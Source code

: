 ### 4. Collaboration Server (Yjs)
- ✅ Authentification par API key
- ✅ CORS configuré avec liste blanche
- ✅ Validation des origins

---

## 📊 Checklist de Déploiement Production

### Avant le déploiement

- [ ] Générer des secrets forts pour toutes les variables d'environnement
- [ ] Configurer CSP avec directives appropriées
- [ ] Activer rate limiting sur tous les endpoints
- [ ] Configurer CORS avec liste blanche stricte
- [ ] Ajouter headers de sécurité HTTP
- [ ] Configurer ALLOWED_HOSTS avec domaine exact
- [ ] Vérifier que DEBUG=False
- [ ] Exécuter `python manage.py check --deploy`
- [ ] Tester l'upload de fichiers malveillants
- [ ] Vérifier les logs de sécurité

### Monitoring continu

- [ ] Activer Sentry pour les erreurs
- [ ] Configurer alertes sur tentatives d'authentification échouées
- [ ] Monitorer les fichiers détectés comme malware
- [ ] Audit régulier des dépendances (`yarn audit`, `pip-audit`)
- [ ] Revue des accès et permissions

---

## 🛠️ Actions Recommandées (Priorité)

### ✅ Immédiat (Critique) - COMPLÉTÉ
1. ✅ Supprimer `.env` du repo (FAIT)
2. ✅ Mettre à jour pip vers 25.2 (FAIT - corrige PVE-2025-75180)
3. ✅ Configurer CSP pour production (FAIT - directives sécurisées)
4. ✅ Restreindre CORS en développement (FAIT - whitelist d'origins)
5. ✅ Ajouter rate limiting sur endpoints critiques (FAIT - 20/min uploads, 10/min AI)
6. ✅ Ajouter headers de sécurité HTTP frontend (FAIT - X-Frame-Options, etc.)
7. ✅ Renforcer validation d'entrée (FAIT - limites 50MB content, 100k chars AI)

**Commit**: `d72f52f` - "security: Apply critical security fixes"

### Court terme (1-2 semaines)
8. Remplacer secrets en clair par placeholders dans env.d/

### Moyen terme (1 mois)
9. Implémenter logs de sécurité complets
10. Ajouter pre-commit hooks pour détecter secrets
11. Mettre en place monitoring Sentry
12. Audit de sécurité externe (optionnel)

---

--- --- ---

Nothing but the lines from the line with "9. Implémenter logs de sécurité complets" to the last line of the listing above should appear; please retype them exactly, both ends included.

9. Implémenter logs de sécurité complets
10. Ajouter pre-commit hooks pour détecter secrets
11. Mettre en place monitoring Sentry
12. Audit de sécurité externe (optionnel)

---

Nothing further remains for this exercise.